Return all lines from the entries below in which the word "keys" is present.

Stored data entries
_ _ _
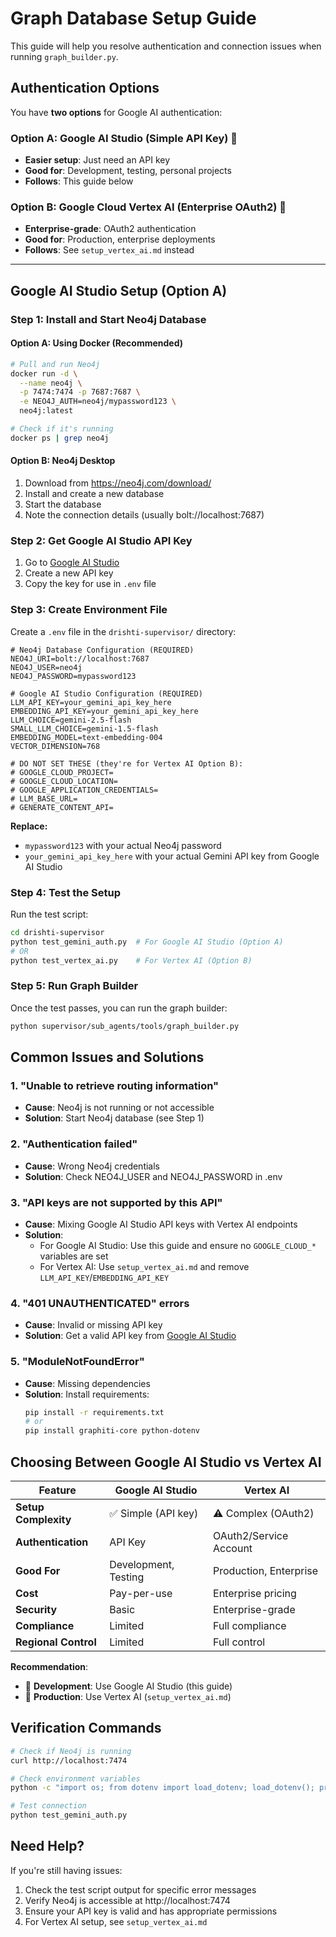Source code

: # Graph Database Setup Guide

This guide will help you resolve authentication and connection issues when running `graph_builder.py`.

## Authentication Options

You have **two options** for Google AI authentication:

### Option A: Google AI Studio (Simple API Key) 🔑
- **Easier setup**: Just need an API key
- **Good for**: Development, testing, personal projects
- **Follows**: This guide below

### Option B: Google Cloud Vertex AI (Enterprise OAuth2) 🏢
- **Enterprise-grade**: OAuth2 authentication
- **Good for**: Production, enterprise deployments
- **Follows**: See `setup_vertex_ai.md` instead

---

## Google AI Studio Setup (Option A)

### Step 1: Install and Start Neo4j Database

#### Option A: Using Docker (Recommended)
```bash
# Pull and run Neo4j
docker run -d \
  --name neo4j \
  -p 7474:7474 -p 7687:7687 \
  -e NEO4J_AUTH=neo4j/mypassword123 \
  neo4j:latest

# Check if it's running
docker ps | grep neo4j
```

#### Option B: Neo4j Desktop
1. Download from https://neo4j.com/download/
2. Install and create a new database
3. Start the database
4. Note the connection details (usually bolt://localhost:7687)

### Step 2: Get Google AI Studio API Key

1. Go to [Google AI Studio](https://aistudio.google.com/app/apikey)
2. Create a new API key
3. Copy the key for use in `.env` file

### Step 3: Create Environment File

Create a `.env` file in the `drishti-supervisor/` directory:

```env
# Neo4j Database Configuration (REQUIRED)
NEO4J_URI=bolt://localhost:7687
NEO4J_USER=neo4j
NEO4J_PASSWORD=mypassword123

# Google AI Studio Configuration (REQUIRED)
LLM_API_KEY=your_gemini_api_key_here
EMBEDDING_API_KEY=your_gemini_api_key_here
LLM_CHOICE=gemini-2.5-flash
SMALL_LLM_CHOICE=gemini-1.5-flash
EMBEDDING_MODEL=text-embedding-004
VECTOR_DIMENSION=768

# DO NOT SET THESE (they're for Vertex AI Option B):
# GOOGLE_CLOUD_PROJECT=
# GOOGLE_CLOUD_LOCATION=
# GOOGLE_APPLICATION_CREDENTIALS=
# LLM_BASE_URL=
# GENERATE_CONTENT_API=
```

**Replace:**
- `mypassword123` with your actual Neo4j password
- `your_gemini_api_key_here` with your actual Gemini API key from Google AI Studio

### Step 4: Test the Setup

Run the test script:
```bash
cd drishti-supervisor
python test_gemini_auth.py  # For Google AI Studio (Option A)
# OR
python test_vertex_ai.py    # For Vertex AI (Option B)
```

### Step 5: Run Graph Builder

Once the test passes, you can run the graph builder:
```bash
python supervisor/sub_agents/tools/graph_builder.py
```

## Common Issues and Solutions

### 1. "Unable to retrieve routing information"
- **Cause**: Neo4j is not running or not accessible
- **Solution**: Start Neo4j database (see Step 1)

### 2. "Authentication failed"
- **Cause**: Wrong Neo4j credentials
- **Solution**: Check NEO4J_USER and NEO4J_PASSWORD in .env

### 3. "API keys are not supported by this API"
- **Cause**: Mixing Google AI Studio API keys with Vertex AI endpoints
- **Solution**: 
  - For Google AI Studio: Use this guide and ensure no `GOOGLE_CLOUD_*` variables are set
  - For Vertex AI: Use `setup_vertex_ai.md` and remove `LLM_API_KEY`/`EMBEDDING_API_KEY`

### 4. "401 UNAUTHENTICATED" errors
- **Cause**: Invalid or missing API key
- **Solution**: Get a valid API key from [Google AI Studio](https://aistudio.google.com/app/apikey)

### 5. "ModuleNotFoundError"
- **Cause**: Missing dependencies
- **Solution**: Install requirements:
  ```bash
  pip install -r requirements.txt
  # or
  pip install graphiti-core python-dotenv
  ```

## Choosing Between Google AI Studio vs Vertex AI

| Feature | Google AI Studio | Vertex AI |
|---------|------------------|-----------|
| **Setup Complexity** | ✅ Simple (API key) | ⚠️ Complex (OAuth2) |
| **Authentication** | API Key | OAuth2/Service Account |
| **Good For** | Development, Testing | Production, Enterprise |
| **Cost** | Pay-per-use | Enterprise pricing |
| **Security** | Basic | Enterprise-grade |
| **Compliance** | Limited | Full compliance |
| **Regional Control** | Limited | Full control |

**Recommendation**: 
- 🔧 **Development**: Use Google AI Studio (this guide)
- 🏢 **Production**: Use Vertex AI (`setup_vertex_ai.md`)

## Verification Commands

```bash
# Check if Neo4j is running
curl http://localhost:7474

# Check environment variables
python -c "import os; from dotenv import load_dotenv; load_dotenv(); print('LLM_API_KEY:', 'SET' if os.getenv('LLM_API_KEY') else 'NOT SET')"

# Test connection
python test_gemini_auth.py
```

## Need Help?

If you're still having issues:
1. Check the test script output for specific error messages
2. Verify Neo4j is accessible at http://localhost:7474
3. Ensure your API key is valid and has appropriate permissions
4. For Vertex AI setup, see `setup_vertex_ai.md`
_ _ _
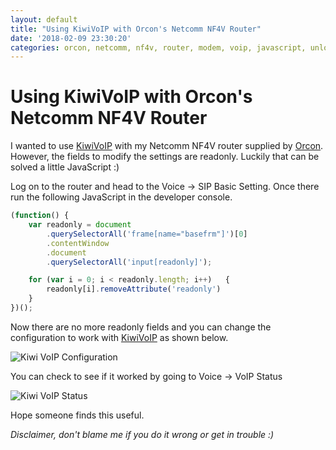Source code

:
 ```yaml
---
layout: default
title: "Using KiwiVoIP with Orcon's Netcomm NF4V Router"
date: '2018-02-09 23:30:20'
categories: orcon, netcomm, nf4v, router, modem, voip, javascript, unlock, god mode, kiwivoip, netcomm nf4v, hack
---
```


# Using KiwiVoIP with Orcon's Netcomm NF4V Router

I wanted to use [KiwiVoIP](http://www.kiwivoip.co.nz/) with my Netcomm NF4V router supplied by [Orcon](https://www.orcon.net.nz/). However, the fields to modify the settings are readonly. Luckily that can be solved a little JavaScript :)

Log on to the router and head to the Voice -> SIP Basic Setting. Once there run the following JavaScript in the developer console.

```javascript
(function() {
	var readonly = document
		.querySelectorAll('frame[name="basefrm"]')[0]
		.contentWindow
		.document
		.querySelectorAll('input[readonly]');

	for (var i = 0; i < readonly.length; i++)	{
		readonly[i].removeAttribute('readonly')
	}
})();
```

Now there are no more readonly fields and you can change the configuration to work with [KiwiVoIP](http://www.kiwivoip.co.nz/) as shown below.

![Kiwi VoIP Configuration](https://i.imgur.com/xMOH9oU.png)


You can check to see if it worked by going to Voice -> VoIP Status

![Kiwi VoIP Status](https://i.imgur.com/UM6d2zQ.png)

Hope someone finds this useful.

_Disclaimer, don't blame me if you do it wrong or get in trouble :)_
_ _ _
_EXERCISE ANSWER:_
### 3. "API keys are not supported by this API"
- **Cause**: Mixing Google AI Studio API keys with Vertex AI endpoints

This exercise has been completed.